Parte 4 – Vozes do medo
Huá’er, tinha as vozes do medo em seu coração. Ela sabia que ao completar vinte e mil anos, teria que lutar com seus tios mais velhos pelo trono do Submundo, e isto não era o desejo de seu coração. Para ela doía menos a perda de um amante no Mundo humano, que a luta entre seus tios pela coroa do Dragão. Esta luta não poderia acontecer nenhum um dia antes, nem um dia depois, está luta deveria ser no dia de seu aniversário este era o decreto do grande Rei Dragão.

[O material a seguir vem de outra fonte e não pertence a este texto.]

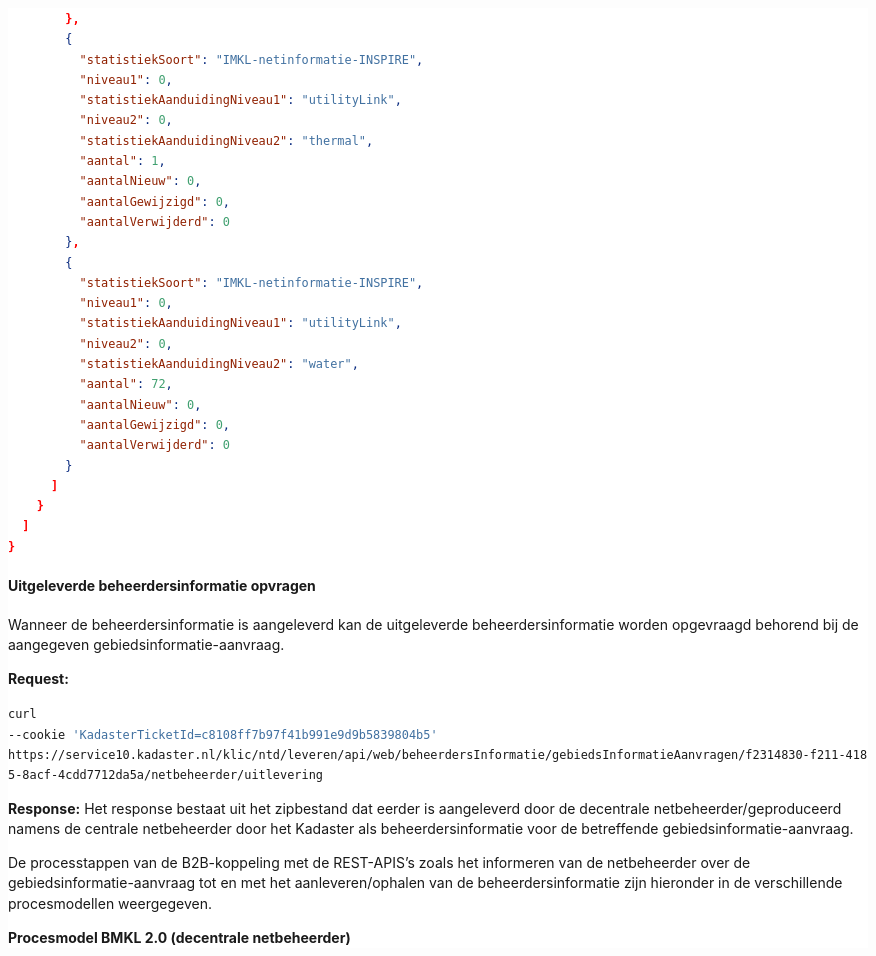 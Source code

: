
 ```json
        },
        {
          "statistiekSoort": "IMKL-netinformatie-INSPIRE",
          "niveau1": 0,
          "statistiekAanduidingNiveau1": "utilityLink",
          "niveau2": 0,
          "statistiekAanduidingNiveau2": "thermal",
          "aantal": 1,
          "aantalNieuw": 0,
          "aantalGewijzigd": 0,
          "aantalVerwijderd": 0
        },
        {
          "statistiekSoort": "IMKL-netinformatie-INSPIRE",
          "niveau1": 0,
          "statistiekAanduidingNiveau1": "utilityLink",
          "niveau2": 0,
          "statistiekAanduidingNiveau2": "water",
          "aantal": 72,
          "aantalNieuw": 0,
          "aantalGewijzigd": 0,
          "aantalVerwijderd": 0
        }
      ]
    }
  ]
}
```

#### Uitgeleverde beheerdersinformatie opvragen

Wanneer de beheerdersinformatie is aangeleverd kan de uitgeleverde beheerdersinformatie worden opgevraagd behorend bij de aangegeven gebiedsinformatie-aanvraag.

**Request:**
```sh
curl
--cookie 'KadasterTicketId=c8108ff7b97f41b991e9d9b5839804b5'
https://service10.kadaster.nl/klic/ntd/leveren/api/web/beheerdersInformatie/gebiedsInformatieAanvragen/f2314830-f211-4185-8acf-4cdd7712da5a/netbeheerder/uitlevering
```

**Response:**
Het response bestaat uit het zipbestand dat eerder is aangeleverd door de decentrale netbeheerder/geproduceerd namens de centrale netbeheerder door het Kadaster
als beheerdersinformatie voor de betreffende gebiedsinformatie-aanvraag.

De processtappen van de B2B-koppeling met de REST-APIS’s zoals het informeren van de netbeheerder over de gebiedsinformatie-aanvraag tot en met het aanleveren/ophalen
van de beheerdersinformatie zijn hieronder in de verschillende procesmodellen weergegeven.

**Procesmodel BMKL 2.0 (decentrale netbeheerder)**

Então, determinada não lutar fugiu para o Mundo humano, sem saber que o general Li, o homem cujo havia amado sua mãe estava a sua espreita a cada segundo, a cada momento, sem que ela mesma percebesse. Ele sabia que a guerra não a agradava, mesmo que tivesse um exército aos seus pés, mesmo que tivesse o melhor mestre ela invejava a vida humana. A vida humana era passageira, era feita de altos e baixos, mas também tinha paixão. A paixão movia o homem, e querer está paixão movia Huá’er a querer viver e ainda experimentar emoções que a vida lhe tinha a trazer. Então vestida como um homem, foi ao Mundo humano sendo observada de longe. Naquela noite, seu mestre decidiu que só a levaria de volta depois que ela tomasse todos os jarros de vinho que desejava. No mesmo momento em que a jovem se foi a beber, emissários do Céu desceram, até o Submundo, sabendo que aquela peleja pelo trono iria ocorrer, desejaram então ver. A comando do imperador, seu neto herdeiro iria o representar. Sua missão na verdade, era investigar se havia pontos de rebelião no lugar. O Rei do Submundo nada se agradou, mas já que não havia escolha, ele aceitou. O segredo do Rei, era profundo e nem mesmo o pai da princesa sabia, apenas o Imperador do céu e o Rei do Submundo entendiam tudo. O caso era complexo, o Rei do Submundo em si se revoltou, como o Imperador tinha direitos que ele mesmo não tinha, em seu coração a revolta foi forte já ele não desejava o poder do Céu, apenas que reinasse no seu próprio caos com sua mente conturbada por perder sua filha favorita. Quando ele perdeu sua filha, ele entendeu que nenhum poder poderia comprar o vazio da perda de uma pessoa amada. Mas o que poderia ter acontecido ? Em tudo as memórias do Rei vinheram e o consumiram, como a bebida consumia sua neta no reino humano.